The biggest issue, which is what g-man was referring to, is that the rotors usually cover around 30ft+ areas whereas the MP2000 are 18-20ft. So replacing rotors with MP2000 will not cover the required area unless your rotor throw distances were only set up to cover 18-20ft distances. The MP3000s do about 30ft lengths.

On top of all that, you would need to make sure that the GPM for the MP rotators does not exceed your zone maximum. Each rotor uses the same amount of water per minute regardless of the angle, but MP rotators use varying amounts of water depending on what angle you have them set to.


----------



## Kballen11 (Mar 26, 2018)

TC2 said:


> You have rotors. You'd have to unscrew the entire sprinkler from the pipe and replace with the MP rotator bodies. Unfortunately, the rotors are usually 3/4" FPT threaded whilst the MPs are 1/2" FPT so you'd need an adapter. That could theoretically be done without digging (you'd require an extension riser because the MP rotator bodies are shorter than the rotors) out each sprinkler just by unscrewing the old one and screwing in the new one, however, you run the risk of dropping dirt in the hole and if the sprinkler is on bent funny pipe, it will possibly bend away from a vertical position when you take out the old sprinkler making putting the new one on challenging to impossible. Digging out each one is probably going to be your best option.
> 
> The biggest issue, which is what g-man was referring to, is that the rotors usually cover around 30ft+ areas whereas the MP2000 are 18-20ft. So replacing rotors with MP2000 will not cover the required area unless your rotor throw distances were only set up to cover 18-20ft distances. The MP3000s do about 30ft lengths.
> 
> On top of all that, you would need to make sure that the GPM for the MP rotators does not exceed your zone maximum. Each rotor uses the same amount of water per minute regardless of the angle, but MP rotators use varying amounts of water depending on what angle you have them set to.
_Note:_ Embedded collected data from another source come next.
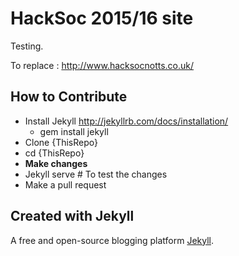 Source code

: # HackSoc 2015/16 site

Testing.

To replace : http://www.hacksocnotts.co.uk/

## How to Contribute

* Install Jekyll http://jekyllrb.com/docs/installation/ 
    * gem install jekyll
* Clone {ThisRepo}
* cd {ThisRepo} 
* **Make changes**
* Jekyll serve # To test the changes
* Make a pull request 


## Created with Jekyll

A free and open-source blogging platform [Jekyll](http://jekyllrb.com).




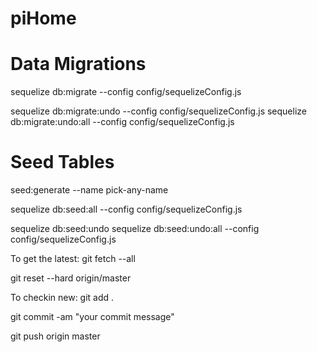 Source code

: # piHome

# Data Migrations

sequelize db:migrate --config config/sequelizeConfig.js

sequelize db:migrate:undo --config config/sequelizeConfig.js
sequelize db:migrate:undo:all --config config/sequelizeConfig.js

# Seed Tables

seed:generate --name pick-any-name

sequelize db:seed:all --config config/sequelizeConfig.js

sequelize db:seed:undo
sequelize db:seed:undo:all --config config/sequelizeConfig.js

To get the latest:
git fetch --all

git reset --hard origin/master

To checkin new:
git add .

git commit -am "your commit message"

git push origin master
Thanks for the response! All of my rotor heads are dialed back as I don't need 30 feet of coverage. I did read about the 3,000 series as an option also. I am not sure it is worth the work of digging everything out. My intrigue in these is that my front yard has a pretty dramatic slope and I always have a lot of run off. I also notice that the grass on the slope grows much slower, which has me wondering if it is due to the slope?


----------



## g-man (Jun 15, 2017)

@Kballen11 I was not super clear in my original post. TC2 clarified it. The MP are great for slopes in my opinion. I would start with drawing up your current lawn/head placement and then see the MP placement. The MP are not forgiving to incorrect placement. You will end up with dry spots if not correctly done.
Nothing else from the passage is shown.